Australia has been more restrained. But the pressure to deploy new and more affordable surveillance technologies is constant. This month, La Trobe University academics proposed installing tracking devices in cars, similar to those used in truck fleets, to charge drivers more for using busier roads during peak hours. In Sydney tomorrow, the city council will debate proposals giving police more access to its CCTV network for general ”intelligence gathering”, and releasing footage to the media to discourage antisocial behaviour.
Access to the City of Melbourne’s CCTV system is restricted to police and lawyers for alleged offenders and victims, and unused footage is destroyed after 30 days. An external audit committee monitors compliance of the program with various protocols. But still there are concerns over the all-seeing eye. We can no longer assume activities performed in public places will pass unobserved and unrecorded, the Victorian Law Reform Commission says. Ours is a surveillance society, too.
”It really is no longer possible to be anonymous in most public places. We are very quickly losing the capacity to blend in as part of the crowd,” says the commission’s chairman, Professor Neil Rees. ”Any time you have been into the city of Melbourne your image will have been captured on one of these systems and stored.
”We all have a shared interest in blending in, in having a private conversation in a quiet corner. Now, with all the surveillance equipment out there, that is really not possible to do with confidence.”
The commission will advise the Attorney-General early next year on whether regulation of surveillance technologies is needed to protect people’s privacy. Early suggestions include appointing an independent regulator to monitor surveillance of public places.
In a consultation paper released in March, the commission said such surveillance was likely to become more widespread as devices became more affordable and invisible. ”The Surveillance Devices Act in Victoria is 10 years old and the technology has exploded over the last 10 years,” Rees says. ”It is a profound issue for us as a community. As the equipment gets more and more sophisticated, more and more people will retreat behind high walls. Others are going to have to live with the fact that their every moment is capable of being monitored by somebody.
”We need to strike a balance between getting the best out of technology and not being made to feel we are being intruded on, perhaps overzealously, in public places. That balance is not going to be easy to achieve.”

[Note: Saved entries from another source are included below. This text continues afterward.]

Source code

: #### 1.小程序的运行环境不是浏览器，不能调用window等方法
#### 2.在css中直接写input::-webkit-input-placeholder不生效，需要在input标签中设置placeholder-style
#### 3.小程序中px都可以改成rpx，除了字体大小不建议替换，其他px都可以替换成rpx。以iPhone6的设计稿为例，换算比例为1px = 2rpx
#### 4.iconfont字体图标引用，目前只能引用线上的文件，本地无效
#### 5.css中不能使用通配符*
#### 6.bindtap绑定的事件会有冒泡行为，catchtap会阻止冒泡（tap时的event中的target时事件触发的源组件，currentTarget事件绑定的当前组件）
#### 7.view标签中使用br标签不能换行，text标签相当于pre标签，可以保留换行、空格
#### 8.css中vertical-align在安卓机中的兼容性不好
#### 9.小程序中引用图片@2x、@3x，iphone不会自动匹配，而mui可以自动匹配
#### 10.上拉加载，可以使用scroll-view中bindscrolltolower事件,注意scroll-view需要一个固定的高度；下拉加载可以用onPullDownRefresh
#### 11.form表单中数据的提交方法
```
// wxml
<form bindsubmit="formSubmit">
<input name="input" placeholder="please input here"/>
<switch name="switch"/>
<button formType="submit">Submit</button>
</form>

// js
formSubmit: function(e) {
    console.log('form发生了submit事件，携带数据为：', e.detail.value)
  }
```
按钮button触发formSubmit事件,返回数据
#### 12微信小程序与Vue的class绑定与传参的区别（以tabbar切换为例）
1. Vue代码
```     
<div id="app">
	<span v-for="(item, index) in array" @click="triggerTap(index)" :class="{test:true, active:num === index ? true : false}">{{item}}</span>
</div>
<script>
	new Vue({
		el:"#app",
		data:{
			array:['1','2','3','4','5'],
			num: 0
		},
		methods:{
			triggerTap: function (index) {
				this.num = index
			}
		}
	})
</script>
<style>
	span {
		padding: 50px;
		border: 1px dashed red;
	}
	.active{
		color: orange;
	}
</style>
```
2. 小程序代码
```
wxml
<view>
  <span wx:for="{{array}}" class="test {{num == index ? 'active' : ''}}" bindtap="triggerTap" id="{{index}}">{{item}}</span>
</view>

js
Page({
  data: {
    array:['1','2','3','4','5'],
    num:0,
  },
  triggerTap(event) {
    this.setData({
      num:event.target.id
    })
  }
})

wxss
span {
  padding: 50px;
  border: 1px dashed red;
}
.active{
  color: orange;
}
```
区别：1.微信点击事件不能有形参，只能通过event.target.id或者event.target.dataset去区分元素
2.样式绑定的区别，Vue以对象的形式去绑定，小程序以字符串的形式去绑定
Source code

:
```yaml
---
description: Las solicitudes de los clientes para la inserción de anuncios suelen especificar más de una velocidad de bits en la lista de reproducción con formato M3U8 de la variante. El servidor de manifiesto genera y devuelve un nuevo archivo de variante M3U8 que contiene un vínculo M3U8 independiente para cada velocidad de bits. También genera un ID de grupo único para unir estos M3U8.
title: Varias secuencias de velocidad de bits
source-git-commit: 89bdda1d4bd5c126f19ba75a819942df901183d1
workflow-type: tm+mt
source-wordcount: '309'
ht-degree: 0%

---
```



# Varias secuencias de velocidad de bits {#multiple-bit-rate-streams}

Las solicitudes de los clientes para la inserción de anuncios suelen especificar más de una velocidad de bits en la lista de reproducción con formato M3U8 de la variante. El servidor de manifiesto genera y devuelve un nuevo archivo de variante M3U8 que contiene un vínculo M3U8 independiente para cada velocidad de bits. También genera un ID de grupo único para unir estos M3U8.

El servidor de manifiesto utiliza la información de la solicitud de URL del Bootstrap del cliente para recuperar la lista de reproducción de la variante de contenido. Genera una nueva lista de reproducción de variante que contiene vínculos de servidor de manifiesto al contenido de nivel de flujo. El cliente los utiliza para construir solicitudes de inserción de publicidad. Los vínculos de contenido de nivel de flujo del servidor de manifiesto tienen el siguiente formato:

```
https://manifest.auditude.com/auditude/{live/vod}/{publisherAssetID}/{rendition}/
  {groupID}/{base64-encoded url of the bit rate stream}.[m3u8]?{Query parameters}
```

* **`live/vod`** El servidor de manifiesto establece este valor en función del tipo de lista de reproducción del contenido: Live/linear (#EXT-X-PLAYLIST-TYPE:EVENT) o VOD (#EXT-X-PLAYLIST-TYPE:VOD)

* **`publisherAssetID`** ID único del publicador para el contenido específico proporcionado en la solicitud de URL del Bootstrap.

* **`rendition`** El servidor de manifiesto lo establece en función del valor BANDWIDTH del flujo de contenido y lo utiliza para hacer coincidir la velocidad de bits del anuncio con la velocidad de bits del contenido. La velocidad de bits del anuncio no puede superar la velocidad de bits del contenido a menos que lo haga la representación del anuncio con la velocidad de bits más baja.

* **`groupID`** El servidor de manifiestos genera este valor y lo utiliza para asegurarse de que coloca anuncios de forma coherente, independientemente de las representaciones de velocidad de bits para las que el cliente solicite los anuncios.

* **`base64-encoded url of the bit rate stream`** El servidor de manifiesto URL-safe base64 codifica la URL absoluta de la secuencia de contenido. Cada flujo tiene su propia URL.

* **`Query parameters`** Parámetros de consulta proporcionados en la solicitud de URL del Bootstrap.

The commission also highlighted an increase in the use of tracking devices such as GPS, radio frequency identification, automatic number plate recognition, mobile phone surveillance and biometrics. Behavioural modelling by online companies such as Google is another growing concern. The popular online search engine is testing ”interest-based advertising” in the US that will pitch ads at individual consumers based on ”de-identified” surveillance of their internet use.
The new technology, which could be in Australia by next year, is part of what The New York Times last month called a sea change in the way consumers encounter the web. People will start seeing customised ads, different versions of websites, even different discounts to other users when shopping, based on what retailers know about their tastes and budget. ”On the old internet, nobody knew you were a dog,” the article’s author wrote. ”On the new targeted internet, they now know what kind of dog you are, your favourite leash colour, the last time you had fleas and the date you were neutered.”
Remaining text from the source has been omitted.